*Data extracts*:
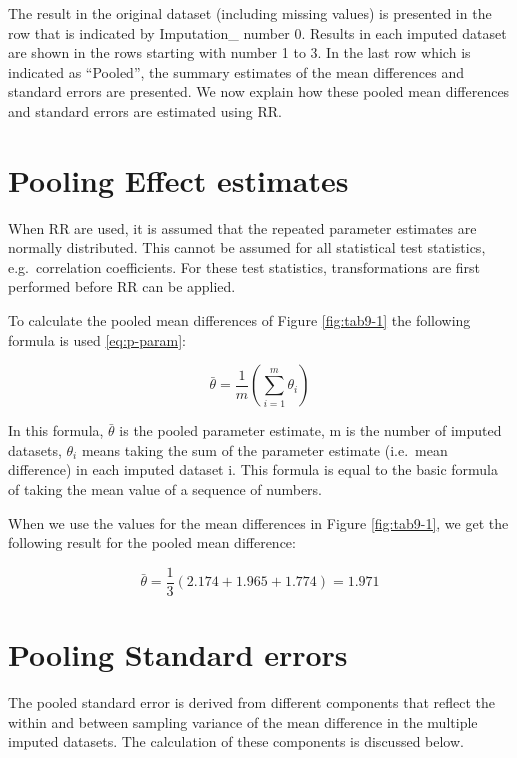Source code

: \documentclass[
]{book}
\begin{document}
The result in the original dataset (including missing values) is presented in the row that is indicated by Imputation\_ number 0. Results in each imputed dataset are shown in the rows starting with number 1 to 3. In the last row which is indicated as ``Pooled'', the summary estimates of the mean differences and standard errors are presented. We now explain how these pooled mean differences and standard errors are estimated using RR.

\hypertarget{pooling-effect-estimates}{%
\section{Pooling Effect estimates}\label{pooling-effect-estimates}}

When RR are used, it is assumed that the repeated parameter estimates are normally distributed. This cannot be assumed for all statistical test statistics, e.g.~correlation coefficients. For these test statistics, transformations are first performed before RR can be applied.

To calculate the pooled mean differences of Figure \ref{fig:tab9-1} the following formula is used \eqref{eq:p-param}:

\begin{equation}
  \bar{\theta} = \frac{1}{m}\left (\sum_{i=1}^m{\theta_i}\right )
  \label{eq:p-param}
\end{equation}

In this formula, \(\bar{\theta}\) is the pooled parameter estimate, m is the number of imputed datasets, \(\theta_i\) means taking the sum of the parameter estimate (i.e.~mean difference) in each imputed dataset i. This formula is equal to the basic formula of taking the mean value of a sequence of numbers.

When we use the values for the mean differences in Figure \ref{fig:tab9-1}, we get the following result for the pooled mean difference:

\[\bar{\theta} = \frac{1}{3}(2.174 + 1.965+1.774)=1.971\]

\hypertarget{pooling-standard-errors}{%
\section{Pooling Standard errors}\label{pooling-standard-errors}}

The pooled standard error is derived from different components that reflect the within and between sampling variance of the mean difference in the multiple imputed datasets. The calculation of these components is discussed below.
\end{document}
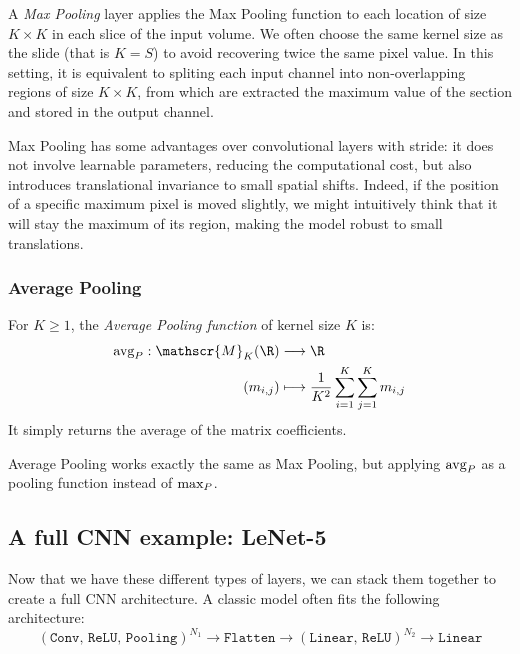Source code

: A \emph{Max Pooling} layer applies the Max Pooling function to each location of size $K\times K$ in each slice of the input volume. We often choose the same kernel size as the slide (that is $K=S$) to avoid recovering twice the same pixel value. In this setting, it is equivalent to spliting each input channel into non-overlapping regions of size $K\times K$, from which are extracted the maximum value of the section and stored in the output channel.

Max Pooling has some advantages over convolutional layers with stride: it does not involve learnable parameters, reducing the computational cost, but also introduces translational invariance to small spatial shifts. Indeed, if the position of a specific maximum pixel is moved slightly, we might intuitively think that it will stay the maximum of its region, making the model robust to small translations.

\subsubsection{Average Pooling}
\begin{definition}
    For $K\geq 1$, the \emph{Average Pooling function} of kernel size $K$ is:
    \begin{equation*}
        \begin{aligned}
            \textnormal{avg}_P: \mathscr{M}_{K}(\R) &\longrightarrow \R\\
            (m_{i, j}) &\longmapsto \frac{1}{K^2}\sum_{i=1}^K \sum_{j=1}^K m_{i, j}
        \end{aligned}
    \end{equation*}
    It simply returns the average of the matrix coefficients.
\end{definition}

Average Pooling works exactly the same as Max Pooling, but applying $\textnormal{avg}_P$ as a pooling function instead of $\textnormal{max}_P$.

\subsection{A full CNN example: LeNet-5}
Now that we have these different types of layers, we can stack them together to create a full CNN architecture. A classic model often fits the following architecture:
\begin{equation*}
    (\texttt{Conv, ReLU, Pooling})^{N_1} \rightarrow \texttt{Flatten} \rightarrow (\texttt{Linear, ReLU})^{N_2} \rightarrow \texttt{Linear}
\end{equation*}


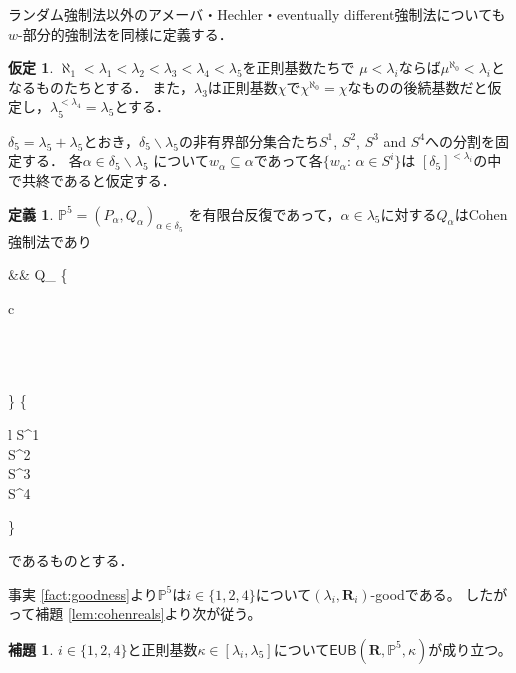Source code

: \documentclass[uplatex,dvipdfmx]{jsarticle}
\newcommand{\EUB}{\mathsf{EUB}}
\newcommand{\relR}{\mathbf{R}}
\newcommand{\Pa}{\mathbb{P}^5}
\renewcommand{\setminus}{\smallsetminus}
\theoremstyle{definition}
\newtheorem{defi}[thm]{定義}
\newtheorem{lem}[thm]{補題}
\newtheorem{assumption}[thm]{仮定}
\begin{document}
	ランダム強制法以外のアメーバ・Hechler・eventually different強制法についても$w$-部分的強制法を同様に定義する．
	
	\begin{assumption}\label{asm:P}
		$\aleph_1<\lambda_1<\lambda_2<\lambda_3<\lambda_4<\lambda_5$を正則基数たちで
		$\mu<\lambda_i$ならば$\mu^{\aleph_0}<\lambda_i$となるものたちとする．
		また，$\lambda_3$は正則基数$\chi$で$\chi^{\aleph_0}=\chi$なものの後続基数だと仮定し，$\lambda_5^{<\lambda_4}=\lambda_5$とする．
		
		$\delta_5=\lambda_5+\lambda_5$とおき，$\delta_5\setminus\lambda_5$の非有界部分集合たち$S^1$, $S^2$, $S^3$ and $S^4$への分割を固定する．
		各$\alpha\in \delta_5\setminus\lambda_5$ について$w_\alpha\subseteq \alpha$であって各$\{w_\alpha:\, \alpha\in S^i\}$は $[\delta_5]^{{<}\lambda_i}$の中で共終であると仮定する．
	\end{assumption}
	
	\begin{defi}\label{def:Pa}
		$\Pa=(P_\alpha,Q_\alpha)_{\alpha\in\delta_5}$ 
		を有限台反復であって，$\alpha\in \lambda_5$に対する$Q_\alpha$はCohen強制法であり
		\begin{flalign*}
			&&
			Q_\alpha\text{ は$w_\alpha$-部分的 }
			\left\{
			\begin{array}{c}
				\\
				\\
				\\
				\\
			\end{array}\right\}
			 \hspace{0.5cm} \text{($\alpha$が}
			\left\{
			\begin{array}{l}
				S^1\\
				S^2\\
				S^3\\
				S^4\\
			\end{array}
			\right\} 
			\\
		\end{flalign*}
		であるものとする．
	\end{defi}

	事実 \ref{fact:goodness}より$\Pa$は$i\in\{1,2,4\}$について$(\lambda_i, \relR_i)$-goodである。
	したがって補題 \ref{lem:cohenreals}より次が従う。

	\begin{lem}
		$i \in \{1,2,4\}$と正則基数$\kappa \in [\lambda_i, \lambda_5]$について$\EUB(\relR, \Pa, \kappa)$が成り立つ。
	\end{lem}
\end{document}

*Your objective*:
Reproduce all entries without any change, and omit the pictures.

*Task output*:
Source code

: \documentclass[
]{book}
\begin{document}
The result in the original dataset (including missing values) is presented in the row that is indicated by Imputation\_ number 0. Results in each imputed dataset are shown in the rows starting with number 1 to 3. In the last row which is indicated as ``Pooled'', the summary estimates of the mean differences and standard errors are presented. We now explain how these pooled mean differences and standard errors are estimated using RR.

\hypertarget{pooling-effect-estimates}{%
\section{Pooling Effect estimates}\label{pooling-effect-estimates}}

When RR are used, it is assumed that the repeated parameter estimates are normally distributed. This cannot be assumed for all statistical test statistics, e.g.~correlation coefficients. For these test statistics, transformations are first performed before RR can be applied.

To calculate the pooled mean differences of Figure \ref{fig:tab9-1} the following formula is used \eqref{eq:p-param}:

\begin{equation}
  \bar{\theta} = \frac{1}{m}\left (\sum_{i=1}^m{\theta_i}\right )
  \label{eq:p-param}
\end{equation}

In this formula, \(\bar{\theta}\) is the pooled parameter estimate, m is the number of imputed datasets, \(\theta_i\) means taking the sum of the parameter estimate (i.e.~mean difference) in each imputed dataset i. This formula is equal to the basic formula of taking the mean value of a sequence of numbers.

When we use the values for the mean differences in Figure \ref{fig:tab9-1}, we get the following result for the pooled mean difference:

\[\bar{\theta} = \frac{1}{3}(2.174 + 1.965+1.774)=1.971\]

\hypertarget{pooling-standard-errors}{%
\section{Pooling Standard errors}\label{pooling-standard-errors}}

The pooled standard error is derived from different components that reflect the within and between sampling variance of the mean difference in the multiple imputed datasets. The calculation of these components is discussed below.
\end{document}
Source code

: A \emph{Max Pooling} layer applies the Max Pooling function to each location of size $K\times K$ in each slice of the input volume. We often choose the same kernel size as the slide (that is $K=S$) to avoid recovering twice the same pixel value. In this setting, it is equivalent to spliting each input channel into non-overlapping regions of size $K\times K$, from which are extracted the maximum value of the section and stored in the output channel.

Max Pooling has some advantages over convolutional layers with stride: it does not involve learnable parameters, reducing the computational cost, but also introduces translational invariance to small spatial shifts. Indeed, if the position of a specific maximum pixel is moved slightly, we might intuitively think that it will stay the maximum of its region, making the model robust to small translations.

\subsubsection{Average Pooling}
\begin{definition}
    For $K\geq 1$, the \emph{Average Pooling function} of kernel size $K$ is:
    \begin{equation*}
        \begin{aligned}
            \textnormal{avg}_P: \mathscr{M}_{K}(\R) &\longrightarrow \R\\
            (m_{i, j}) &\longmapsto \frac{1}{K^2}\sum_{i=1}^K \sum_{j=1}^K m_{i, j}
        \end{aligned}
    \end{equation*}
    It simply returns the average of the matrix coefficients.
\end{definition}

Average Pooling works exactly the same as Max Pooling, but applying $\textnormal{avg}_P$ as a pooling function instead of $\textnormal{max}_P$.

\subsection{A full CNN example: LeNet-5}
Now that we have these different types of layers, we can stack them together to create a full CNN architecture. A classic model often fits the following architecture:
\begin{equation*}
    (\texttt{Conv, ReLU, Pooling})^{N_1} \rightarrow \texttt{Flatten} \rightarrow (\texttt{Linear, ReLU})^{N_2} \rightarrow \texttt{Linear}
\end{equation*}


Source code

: \documentclass[uplatex,dvipdfmx]{jsarticle}
\newcommand{\EUB}{\mathsf{EUB}}
\newcommand{\relR}{\mathbf{R}}
\newcommand{\Pa}{\mathbb{P}^5}
\renewcommand{\setminus}{\smallsetminus}
\theoremstyle{definition}
\newtheorem{defi}[thm]{定義}
\newtheorem{lem}[thm]{補題}
\newtheorem{assumption}[thm]{仮定}
\begin{document}
	ランダム強制法以外のアメーバ・Hechler・eventually different強制法についても$w$-部分的強制法を同様に定義する．
	
	\begin{assumption}\label{asm:P}
		$\aleph_1<\lambda_1<\lambda_2<\lambda_3<\lambda_4<\lambda_5$を正則基数たちで
		$\mu<\lambda_i$ならば$\mu^{\aleph_0}<\lambda_i$となるものたちとする．
		また，$\lambda_3$は正則基数$\chi$で$\chi^{\aleph_0}=\chi$なものの後続基数だと仮定し，$\lambda_5^{<\lambda_4}=\lambda_5$とする．
		
		$\delta_5=\lambda_5+\lambda_5$とおき，$\delta_5\setminus\lambda_5$の非有界部分集合たち$S^1$, $S^2$, $S^3$ and $S^4$への分割を固定する．
		各$\alpha\in \delta_5\setminus\lambda_5$ について$w_\alpha\subseteq \alpha$であって各$\{w_\alpha:\, \alpha\in S^i\}$は $[\delta_5]^{{<}\lambda_i}$の中で共終であると仮定する．
	\end{assumption}
	
	\begin{defi}\label{def:Pa}
		$\Pa=(P_\alpha,Q_\alpha)_{\alpha\in\delta_5}$ 
		を有限台反復であって，$\alpha\in \lambda_5$に対する$Q_\alpha$はCohen強制法であり
		\begin{flalign*}
			&&
			Q_\alpha\text{ は$w_\alpha$-部分的 }
			\left\{
			\begin{array}{c}
				\\
				\\
				\\
				\\
			\end{array}\right\}
			 \hspace{0.5cm} \text{($\alpha$が}
			\left\{
			\begin{array}{l}
				S^1\\
				S^2\\
				S^3\\
				S^4\\
			\end{array}
			\right\} 
			\\
		\end{flalign*}
		であるものとする．
	\end{defi}

	事実 \ref{fact:goodness}より$\Pa$は$i\in\{1,2,4\}$について$(\lambda_i, \relR_i)$-goodである。
	したがって補題 \ref{lem:cohenreals}より次が従う。

	\begin{lem}
		$i \in \{1,2,4\}$と正則基数$\kappa \in [\lambda_i, \lambda_5]$について$\EUB(\relR, \Pa, \kappa)$が成り立つ。
	\end{lem}
\end{document}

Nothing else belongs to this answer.